Friday, December 15, 2017

The Marks of Chatham County, North Carolina


For updated research be sure to read the Blog, I found your daddy, William Buck Marks

Family history and the death certificate of my second great grandfather, Tom Marks, says that my third great grandfather, William Buck Marks’, place of birth is Chatham County, NC. I have been working under that assumption and have been researching the Marks families of Chatham in an attempt to connect the Marks of Montgomery and Chatham together. I must admit, that I have not had much luck yet; I am not closed to the possibility that my William Marks is from somewhere altogether different and do, when time permits, explore other areas, but, my main focus right now is Chatham County.

  
My first Marks find in Chatham County was that of William and Margaret Marks. While researching this family, I noticed Ancestry kept providing me the material in reverse order so, I learned about the death of William Marks before I learned about the life he had lived. A bit odd, but I went with it. William Marks died in 1842 in Chatham County, intestate (without a will). I first found his wife, Margaret, petitioning the Court of Pleas and Quarter Sessions in Chatham County for her dower. Her husband, William, now deceased, had left a considerable amount of real estate adjoining the land of Alfred Buchanan, James Womack and others consisting of 434 acres, another tract of land adjoining Thomas Ragland and John Partridge and others to contain 600 acres. Yet another tract of land adjoining John Bright and James Petty and others containing 150 acres. Margaret advised the court that her husband died leaving her a widow and the following surviving children: Richard, William, James, Nicholas, Sarah, the wife of William Farrell, Mary Eliza, the wife of John Harmon, Nancy, wife of Robert Sloan, and minor children, Margaret, Susan, and Lloyd.

 
The court ordered the Sherriff of Chatham County to summon a jury of good and lawful men of the county of Chatham to lay aside one third of the 1184 acres of land. The good and lawful men of Chatham County got around to it in Feb 1843 and finally in the May term of 1844, Margaret is given her dower of about 335 acres broken into two tracts of land. One tract of about 77 acres on the Cape Fear River and another containing about 258 acres and bordering the Raleigh Road, where the family currently resided, including the dwelling house and other out buildings. 
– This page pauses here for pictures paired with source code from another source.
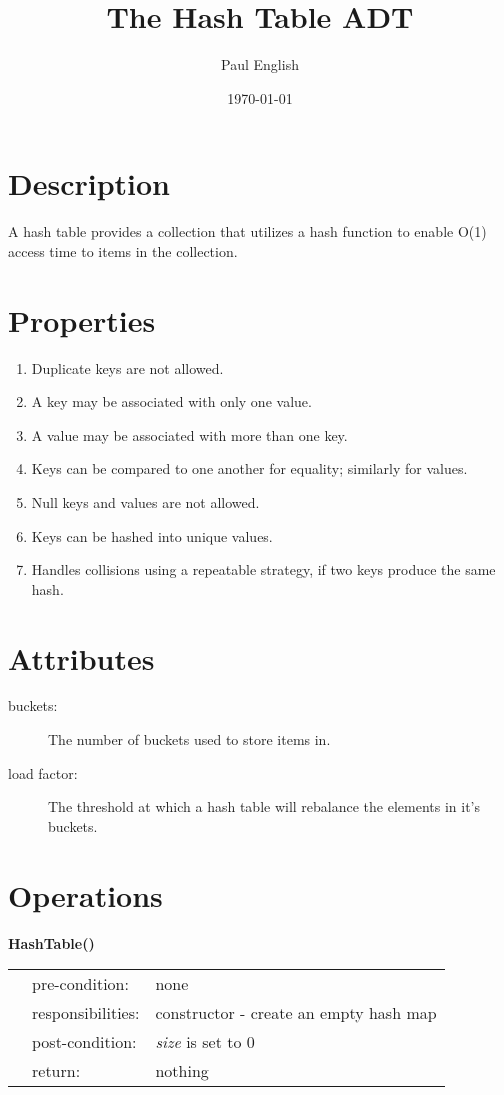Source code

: \documentclass[12pt,letterpaper]{article}
\title{The Hash Table ADT}
\date{\today}
\author{Paul English}
\begin{document}
\maketitle

\section*{Description}

A hash table provides a collection that utilizes a hash function to enable O(1) access time to items in the collection.

\section*{Properties}

\begin{enumerate}

\item Duplicate keys are not allowed.
\item A key may be associated with only one value.
\item A value may be associated with more than one key.
\item Keys can be compared to one another for equality; similarly for values.
\item Null keys and values are not allowed.
\item Keys can be hashed into unique values.
\item Handles collisions using a repeatable strategy, if two keys produce the same hash.

\end{enumerate}

\section*{Attributes}

\begin{description}
\item[buckets:] The number of buckets used to store items in.
\item[load factor:] The threshold at which a hash table will rebalance the elements in it's buckets.
\end{description}

\section*{Operations}

\textbf{HashTable()} \\
\begin{listliketab} 
        \begin{tabular}{Lll}
            & pre-condition:    & none \\
            & responsibilities: & constructor - create an empty hash map \\
            & post-condition:   & \emph{size} is set to 0 \\
            & return:           & nothing
        \end{tabular} 
\end{listliketab}
    
\end{document}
Margaret’s oldest son, Richard Salter Marks, appointed Administrator, goes about selling the household items of William Marks, his deceased father. To my amazement at the laws in 1844, Margaret Marks must purchase the very items that she had free use of the day before. Her older sons bought household and farm items, I am sure, to give back to their mother so she can provide a living for herself and her minor children. It is interesting that the Widow Marks bought “one blind horse called Fox.” I wonder why she wanted the blind horse.


Thus far, I have been able to find only four land grants to Marks’ in Chatham County, none of them for a William Marks. The investigation continues on how William and Margaret Marks acquired the more than 1000 acres of land. I will update this Blog once I find out.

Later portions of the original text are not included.